ACTIVITY — Please give the whole listing again exactly, without any of its pictures.

**** RECORDS TO USE ****

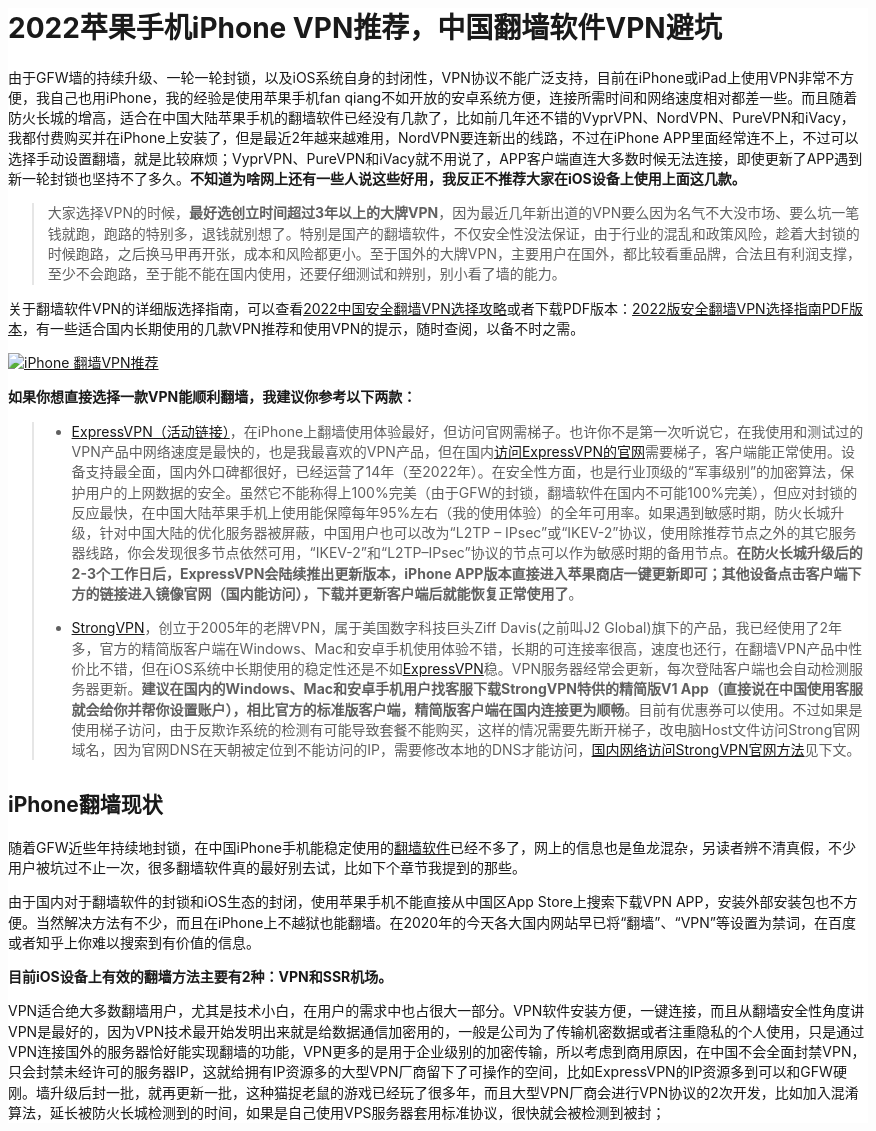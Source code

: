 # 2022苹果手机iPhone VPN推荐，中国翻墙软件VPN避坑

由于GFW墙的持续升级、一轮一轮封锁，以及iOS系统自身的封闭性，VPN协议不能广泛支持，目前在iPhone或iPad上使用VPN非常不方便，我自己也用iPhone，我的经验是使用苹果手机fan qiang不如开放的安卓系统方便，连接所需时间和网络速度相对都差一些。而且随着防火长城的增高，适合在中国大陆苹果手机的翻墙软件已经没有几款了，比如前几年还不错的VyprVPN、NordVPN、PureVPN和iVacy，我都付费购买并在iPhone上安装了，但是最近2年越来越难用，NordVPN要连新出的线路，不过在iPhone APP里面经常连不上，不过可以选择手动设置翻墙，就是比较麻烦；VyprVPN、PureVPN和iVacy就不用说了，APP客户端直连大多数时候无法连接，即使更新了APP遇到新一轮封锁也坚持不了多久。**不知道为啥网上还有一些人说这些好用，我反正不推荐大家在iOS设备上使用上面这几款。**

>大家选择VPN的时候，**最好选创立时间超过3年以上的大牌VPN**，因为最近几年新出道的VPN要么因为名气不大没市场、要么坑一笔钱就跑，跑路的特别多，退钱就别想了。特别是国产的翻墙软件，不仅安全性没法保证，由于行业的混乱和政策风险，趁着大封锁的时候跑路，之后换马甲再开张，成本和风险都更小。至于国外的大牌VPN，主要用户在国外，都比较看重品牌，合法且有利润支撑，至少不会跑路，至于能不能在国内使用，还要仔细测试和辨别，别小看了墙的能力。

关于翻墙软件VPN的详细版选择指南，可以查看<a rel="noopener" href="https://github.com/vpncn/vpncn.github.io" target="_blank">2022中国安全翻墙VPN选择攻略</a>或者下载PDF版本：<a rel="nofollow noopener" href="https://www.safewebcn.com/download/vpn选择指南.pdf" target="_blank">2022版安全翻墙VPN选择指南PDF版本</a>，有一些适合国内长期使用的几款VPN推荐和使用VPN的提示，随时查阅，以备不时之需。

[![iPhone 翻墙VPN推荐](https://www.safewebcn.com/img/iphone-vpn-min.png "iPhone梯子")](#iphone%E4%B8%8Eios-vpn%E6%8E%A8%E8%8D%902020%E4%B8%AD%E5%9B%BD%E8%8B%B9%E6%9E%9C%E6%89%8B%E6%9C%BA%E7%BF%BB%E5%A2%99%E8%BD%AF%E4%BB%B6%E9%81%BF%E5%9D%91%E6%94%BB%E7%95%A5)

**如果你想直接选择一款VPN能顺利翻墙，我建议你参考以下两款：**

>
> - <a rel="nofollow noopener" href="https://www.fastvpncn.com/expressvpn" target="_blank">ExpressVPN（活动链接）</a>，在iPhone上翻墙使用体验最好，但访问官网需梯子。也许你不是第一次听说它，在我使用和测试过的VPN产品中网络速度是最快的，也是我最喜欢的VPN产品，但在国内<a rel="nofollow noopener" href="https://www.fastvpncn.com/expressvpn" target="_blank">访问ExpressVPN的官网</a>需要梯子，客户端能正常使用。设备支持最全面，国内外口碑都很好，已经运营了14年（至2022年）。在安全性方面，也是行业顶级的“军事级别”的加密算法，保护用户的上网数据的安全。虽然它不能称得上100%完美（由于GFW的封锁，翻墙软件在国内不可能100%完美），但应对封锁的反应最快，在中国大陆苹果手机上使用能保障每年95%左右（我的使用体验）的全年可用率。如果遇到敏感时期，防火长城升级，针对中国大陆的优化服务器被屏蔽，中国用户也可以改为“L2TP – IPsec”或“IKEV-2”协议，使用除推荐节点之外的其它服务器线路，你会发现很多节点依然可用，“IKEV-2”和“L2TP–IPsec”协议的节点可以作为敏感时期的备用节点。**在防火长城升级后的2-3个工作日后，ExpressVPN会陆续推出更新版本，iPhone APP版本直接进入苹果商店一键更新即可；其他设备点击客户端下方的链接进入镜像官网（国内能访问），下载并更新客户端后就能恢复正常使用了**。
>
> - [StrongVPN](#2-strongvpn--性价比最佳)，创立于2005年的老牌VPN，属于美国数字科技巨头Ziff Davis(之前叫J2 Global)旗下的产品，我已经使用了2年多，官方的精简版客户端在Windows、Mac和安卓手机使用体验不错，长期的可连接率很高，速度也还行，在翻墙VPN产品中性价比不错，但在iOS系统中长期使用的稳定性还是不如<a rel="nofollow noopener" href="https://www.fastvpncn.com/expressvpn" target="_blank">ExpressVPN</a>稳。VPN服务器经常会更新，每次登陆客户端也会自动检测服务器更新。**建议在国内的Windows、Mac和安卓手机用户找客服下载StrongVPN特供的精简版V1 App（直接说在中国使用客服就会给你并帮你设置账户），相比官方的标准版客户端，精简版客户端在国内连接更为顺畅**。目前有优惠券可以使用。不过如果是使用梯子访问，由于反欺诈系统的检测有可能导致套餐不能购买，这样的情况需要先断开梯子，改电脑Host文件访问Strong官网域名，因为官网DNS在天朝被定位到不能访问的IP，需要修改本地的DNS才能访问，[国内网络访问StrongVPN官网方法](#如何打开strongvpn官网)见下文。


## iPhone翻墙现状

随着GFW近些年持续地封锁，在中国iPhone手机能稳定使用的<a rel="noopener" href="https://github.com/vpnforchina/vpnforchina.github.io" target="_blank">翻墙软件</a>已经不多了，网上的信息也是鱼龙混杂，另读者辨不清真假，不少用户被坑过不止一次，很多翻墙软件真的最好别去试，比如下个章节我提到的那些。

由于国内对于翻墙软件的封锁和iOS生态的封闭，使用苹果手机不能直接从中国区App Store上搜索下载VPN APP，安装外部安装包也不方便。当然解决方法有不少，而且在iPhone上不越狱也能翻墙。在2020年的今天各大国内网站早已将“翻墙”、“VPN”等设置为禁词，在百度或者知乎上你难以搜索到有价值的信息。

**目前iOS设备上有效的翻墙方法主要有2种：VPN和SSR机场。**

VPN适合绝大多数翻墙用户，尤其是技术小白，在用户的需求中也占很大一部分。VPN软件安装方便，一键连接，而且从翻墙安全性角度讲VPN是最好的，因为VPN技术最开始发明出来就是给数据通信加密用的，一般是公司为了传输机密数据或者注重隐私的个人使用，只是通过VPN连接国外的服务器恰好能实现翻墙的功能，VPN更多的是用于企业级别的加密传输，所以考虑到商用原因，在中国不会全面封禁VPN，只会封禁未经许可的服务器IP，这就给拥有IP资源多的大型VPN厂商留下了可操作的空间，比如ExpressVPN的IP资源多到可以和GFW硬刚。墙升级后封一批，就再更新一批，这种猫捉老鼠的游戏已经玩了很多年，而且大型VPN厂商会进行VPN协议的2次开发，比如加入混淆算法，延长被防火长城检测到的时间，如果是自己使用VPS服务器套用标准协议，很快就会被检测到被封；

****

SOLUTION FOR THIS PROBLEM —
Source code

: # 2022苹果手机iPhone VPN推荐，中国翻墙软件VPN避坑

由于GFW墙的持续升级、一轮一轮封锁，以及iOS系统自身的封闭性，VPN协议不能广泛支持，目前在iPhone或iPad上使用VPN非常不方便，我自己也用iPhone，我的经验是使用苹果手机fan qiang不如开放的安卓系统方便，连接所需时间和网络速度相对都差一些。而且随着防火长城的增高，适合在中国大陆苹果手机的翻墙软件已经没有几款了，比如前几年还不错的VyprVPN、NordVPN、PureVPN和iVacy，我都付费购买并在iPhone上安装了，但是最近2年越来越难用，NordVPN要连新出的线路，不过在iPhone APP里面经常连不上，不过可以选择手动设置翻墙，就是比较麻烦；VyprVPN、PureVPN和iVacy就不用说了，APP客户端直连大多数时候无法连接，即使更新了APP遇到新一轮封锁也坚持不了多久。**不知道为啥网上还有一些人说这些好用，我反正不推荐大家在iOS设备上使用上面这几款。**

>大家选择VPN的时候，**最好选创立时间超过3年以上的大牌VPN**，因为最近几年新出道的VPN要么因为名气不大没市场、要么坑一笔钱就跑，跑路的特别多，退钱就别想了。特别是国产的翻墙软件，不仅安全性没法保证，由于行业的混乱和政策风险，趁着大封锁的时候跑路，之后换马甲再开张，成本和风险都更小。至于国外的大牌VPN，主要用户在国外，都比较看重品牌，合法且有利润支撑，至少不会跑路，至于能不能在国内使用，还要仔细测试和辨别，别小看了墙的能力。

关于翻墙软件VPN的详细版选择指南，可以查看<a rel="noopener" href="https://github.com/vpncn/vpncn.github.io" target="_blank">2022中国安全翻墙VPN选择攻略</a>或者下载PDF版本：<a rel="nofollow noopener" href="https://www.safewebcn.com/download/vpn选择指南.pdf" target="_blank">2022版安全翻墙VPN选择指南PDF版本</a>，有一些适合国内长期使用的几款VPN推荐和使用VPN的提示，随时查阅，以备不时之需。

[![iPhone 翻墙VPN推荐](https://www.safewebcn.com/img/iphone-vpn-min.png "iPhone梯子")](#iphone%E4%B8%8Eios-vpn%E6%8E%A8%E8%8D%902020%E4%B8%AD%E5%9B%BD%E8%8B%B9%E6%9E%9C%E6%89%8B%E6%9C%BA%E7%BF%BB%E5%A2%99%E8%BD%AF%E4%BB%B6%E9%81%BF%E5%9D%91%E6%94%BB%E7%95%A5)

**如果你想直接选择一款VPN能顺利翻墙，我建议你参考以下两款：**

>
> - <a rel="nofollow noopener" href="https://www.fastvpncn.com/expressvpn" target="_blank">ExpressVPN（活动链接）</a>，在iPhone上翻墙使用体验最好，但访问官网需梯子。也许你不是第一次听说它，在我使用和测试过的VPN产品中网络速度是最快的，也是我最喜欢的VPN产品，但在国内<a rel="nofollow noopener" href="https://www.fastvpncn.com/expressvpn" target="_blank">访问ExpressVPN的官网</a>需要梯子，客户端能正常使用。设备支持最全面，国内外口碑都很好，已经运营了14年（至2022年）。在安全性方面，也是行业顶级的“军事级别”的加密算法，保护用户的上网数据的安全。虽然它不能称得上100%完美（由于GFW的封锁，翻墙软件在国内不可能100%完美），但应对封锁的反应最快，在中国大陆苹果手机上使用能保障每年95%左右（我的使用体验）的全年可用率。如果遇到敏感时期，防火长城升级，针对中国大陆的优化服务器被屏蔽，中国用户也可以改为“L2TP – IPsec”或“IKEV-2”协议，使用除推荐节点之外的其它服务器线路，你会发现很多节点依然可用，“IKEV-2”和“L2TP–IPsec”协议的节点可以作为敏感时期的备用节点。**在防火长城升级后的2-3个工作日后，ExpressVPN会陆续推出更新版本，iPhone APP版本直接进入苹果商店一键更新即可；其他设备点击客户端下方的链接进入镜像官网（国内能访问），下载并更新客户端后就能恢复正常使用了**。
>
> - [StrongVPN](#2-strongvpn--性价比最佳)，创立于2005年的老牌VPN，属于美国数字科技巨头Ziff Davis(之前叫J2 Global)旗下的产品，我已经使用了2年多，官方的精简版客户端在Windows、Mac和安卓手机使用体验不错，长期的可连接率很高，速度也还行，在翻墙VPN产品中性价比不错，但在iOS系统中长期使用的稳定性还是不如<a rel="nofollow noopener" href="https://www.fastvpncn.com/expressvpn" target="_blank">ExpressVPN</a>稳。VPN服务器经常会更新，每次登陆客户端也会自动检测服务器更新。**建议在国内的Windows、Mac和安卓手机用户找客服下载StrongVPN特供的精简版V1 App（直接说在中国使用客服就会给你并帮你设置账户），相比官方的标准版客户端，精简版客户端在国内连接更为顺畅**。目前有优惠券可以使用。不过如果是使用梯子访问，由于反欺诈系统的检测有可能导致套餐不能购买，这样的情况需要先断开梯子，改电脑Host文件访问Strong官网域名，因为官网DNS在天朝被定位到不能访问的IP，需要修改本地的DNS才能访问，[国内网络访问StrongVPN官网方法](#如何打开strongvpn官网)见下文。


## iPhone翻墙现状

随着GFW近些年持续地封锁，在中国iPhone手机能稳定使用的<a rel="noopener" href="https://github.com/vpnforchina/vpnforchina.github.io" target="_blank">翻墙软件</a>已经不多了，网上的信息也是鱼龙混杂，另读者辨不清真假，不少用户被坑过不止一次，很多翻墙软件真的最好别去试，比如下个章节我提到的那些。

由于国内对于翻墙软件的封锁和iOS生态的封闭，使用苹果手机不能直接从中国区App Store上搜索下载VPN APP，安装外部安装包也不方便。当然解决方法有不少，而且在iPhone上不越狱也能翻墙。在2020年的今天各大国内网站早已将“翻墙”、“VPN”等设置为禁词，在百度或者知乎上你难以搜索到有价值的信息。

**目前iOS设备上有效的翻墙方法主要有2种：VPN和SSR机场。**

VPN适合绝大多数翻墙用户，尤其是技术小白，在用户的需求中也占很大一部分。VPN软件安装方便，一键连接，而且从翻墙安全性角度讲VPN是最好的，因为VPN技术最开始发明出来就是给数据通信加密用的，一般是公司为了传输机密数据或者注重隐私的个人使用，只是通过VPN连接国外的服务器恰好能实现翻墙的功能，VPN更多的是用于企业级别的加密传输，所以考虑到商用原因，在中国不会全面封禁VPN，只会封禁未经许可的服务器IP，这就给拥有IP资源多的大型VPN厂商留下了可操作的空间，比如ExpressVPN的IP资源多到可以和GFW硬刚。墙升级后封一批，就再更新一批，这种猫捉老鼠的游戏已经玩了很多年，而且大型VPN厂商会进行VPN协议的2次开发，比如加入混淆算法，延长被防火长城检测到的时间，如果是自己使用VPS服务器套用标准协议，很快就会被检测到被封；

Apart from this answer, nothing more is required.